Dublin Transformed: Behind the Hoardings

Philip Lawton, Dept of Geography, TCD and Eoin O’Mahony, School of Geography, UCD

Walking across The Samuel Beckett Bridge over the last few months, it is hard to escape the giant hoarding covering the Tropical Fruit Warehouse. It is an artistic rendering entitled ‘Abiding Traces’ by the artist Leah Hewson. This is the latest in what is now a relatively long history of development hoardings that have become a ubiquitous feature of new developments – both in Dublin, and on a global scale. Yet this one is perhaps unique, embodying the overlaps between urban development, investment strategies, and wholly enmeshed ideals of creativity within the contemporary city. This artistic motif conjoins with a dash of history – ‘Established 1892: Re-Imagined 2019’ – to give an air of both established heritage, and a  ‘new innovative future’.

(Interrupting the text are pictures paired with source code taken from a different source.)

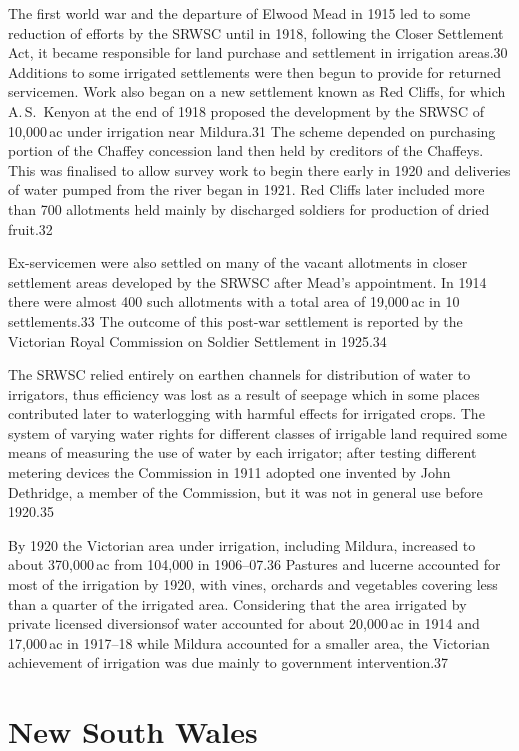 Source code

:The first world war and the departure of Elwood Mead in 1915 led to
some reduction of efforts by the SRWSC until in 1918, following the
Closer Settlement Act, it became responsible for land purchase and
settlement in irrigation areas.30 Additions to some irrigated
settlements were then begun to provide for returned servicemen.  Work
also began on a new settlement known as Red Cliffs, for which
A.\,S.~Kenyon at the end of 1918 proposed the development by the SRWSC
of 10,000\,ac under irrigation near Mildura.31 The scheme depended on
purchasing portion of the Chaffey concession land then held by
creditors of the Chaffeys.  This was finalised to allow survey work to
begin there early in 1920 and deliveries of water pumped from the
river began in 1921.  Red Cliffs later included more than 700
allotments held mainly by discharged soldiers for production of dried
fruit.32

Ex-servicemen were also settled on many of the vacant allotments in
closer settlement areas developed by the SRWSC after Mead's
appointment.  In 1914 there were almost 400 such allotments with a
total area of 19,000\,ac in 10 settlements.33 The outcome of this
post-war settlement is reported by the Victorian Royal Commission on
Soldier Settlement in 1925.34

The SRWSC relied entirely on earthen channels for distribution of
water to irrigators, thus efficiency was lost as a result of seepage
which in some places contributed later to waterlogging with harmful
effects for irrigated crops.  The system of varying water rights for
different classes of irrigable land required some means of measuring
the use of water by each irrigator; after testing different metering
devices the Commission in 1911 adopted one invented by John Dethridge,
a member of the Commission, but it was not in general use before
1920.35

By 1920 the Victorian area under irrigation, including Mildura,
increased to about 370,000\,ac from 104,000 in 1906--07.36 Pastures
and lucerne accounted for most of the irrigation by 1920, with vines,
orchards and vegetables covering less than a quarter of the irrigated
area. Considering that the area irrigated by private licensed
diversionsof water accounted for about 20,000\,ac in 1914 and
17,000\,ac in 1917--18 while Mildura accounted for a smaller area, the
Victorian achievement of irrigation was due mainly to government
intervention.37

\section{New South Wales}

These kinds of hoardings are now an almost common-place feature of Dublin Docklands. Slowly, but surely, since 2015 or so, the Docklands has become a focal-point of forms of  transformation last seen before the 2008 crash. The 2008 Great Financial Crisis flushed out the smaller operators and what we’re left with now are those that started making deals while in NAMA-hibernation. International companies, such as Oxley, Hines and King Street Capital have all joined up with Irish-based companies to provide the money to build large office blocks and apartments. Yet, these changes are not only confined to the Docklands, with the city and suburbs yet again undergoing significant transformations. In the office district of the south core, for example, on streets such as Dawson Street, Nassau Street and Molesworth Street, 1970’s modernist office blocks have been torn down and replaced by shiny new glass and brick panels. When taken together, this is the new and bold turn in Dublin’s continued emergence as an ‘entrepreneurial city’. In short, the coming together of capital and image-making strategies is bringing about profound changes in the way the way the city looks and feels. 

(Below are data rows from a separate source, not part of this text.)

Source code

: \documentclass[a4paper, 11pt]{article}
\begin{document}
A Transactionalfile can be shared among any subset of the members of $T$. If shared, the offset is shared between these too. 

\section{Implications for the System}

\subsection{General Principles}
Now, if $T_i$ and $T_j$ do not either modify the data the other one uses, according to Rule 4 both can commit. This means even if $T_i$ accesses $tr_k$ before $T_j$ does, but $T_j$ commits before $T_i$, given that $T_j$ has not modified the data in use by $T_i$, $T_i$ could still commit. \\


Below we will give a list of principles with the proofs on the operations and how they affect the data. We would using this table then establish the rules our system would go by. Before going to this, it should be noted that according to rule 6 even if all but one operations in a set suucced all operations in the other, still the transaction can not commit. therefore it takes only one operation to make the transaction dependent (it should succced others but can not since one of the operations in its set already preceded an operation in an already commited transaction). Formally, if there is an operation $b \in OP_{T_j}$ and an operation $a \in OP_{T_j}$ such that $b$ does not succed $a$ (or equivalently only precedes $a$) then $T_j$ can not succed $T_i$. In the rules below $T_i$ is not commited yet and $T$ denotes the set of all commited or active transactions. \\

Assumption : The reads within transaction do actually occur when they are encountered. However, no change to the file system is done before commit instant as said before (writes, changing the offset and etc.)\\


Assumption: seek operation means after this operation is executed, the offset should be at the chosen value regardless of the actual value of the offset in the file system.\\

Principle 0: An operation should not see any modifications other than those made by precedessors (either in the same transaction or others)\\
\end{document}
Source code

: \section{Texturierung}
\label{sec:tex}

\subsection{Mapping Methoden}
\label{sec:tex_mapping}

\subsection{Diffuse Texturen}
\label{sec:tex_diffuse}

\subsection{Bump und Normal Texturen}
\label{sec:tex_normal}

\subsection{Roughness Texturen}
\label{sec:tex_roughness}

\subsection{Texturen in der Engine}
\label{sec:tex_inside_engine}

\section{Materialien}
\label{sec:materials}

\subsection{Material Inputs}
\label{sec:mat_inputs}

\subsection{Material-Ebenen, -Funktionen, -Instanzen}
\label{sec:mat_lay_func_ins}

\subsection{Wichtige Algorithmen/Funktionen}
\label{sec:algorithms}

In the summer of 2017, as a means of analysing these changes, we began to systematically track the hoardings surrounding newly developing sites around the centre of the city. The use of stylized hoardings was a trend that, at the very least, can be traced to the Celtic Tiger period, where the hoardings concentrated on the luxury afforded by a new scheme. When recollecting this period, it is hard to forget Belmayne, with women in evening wear draped seductively across kitchen islands – a point that perhaps defined the moment when things began to turn. The more recent hoardings are muted, and less garish, with a focus on style. The work we carried out involved analysing the as-then existing hoardings, with fieldwork focused on the existing hoardings in Dublin 2, parts of Dublin 4, and the Docklands area. This was followed up through an analysis of related materials, such as websites and associated materials such as brochures.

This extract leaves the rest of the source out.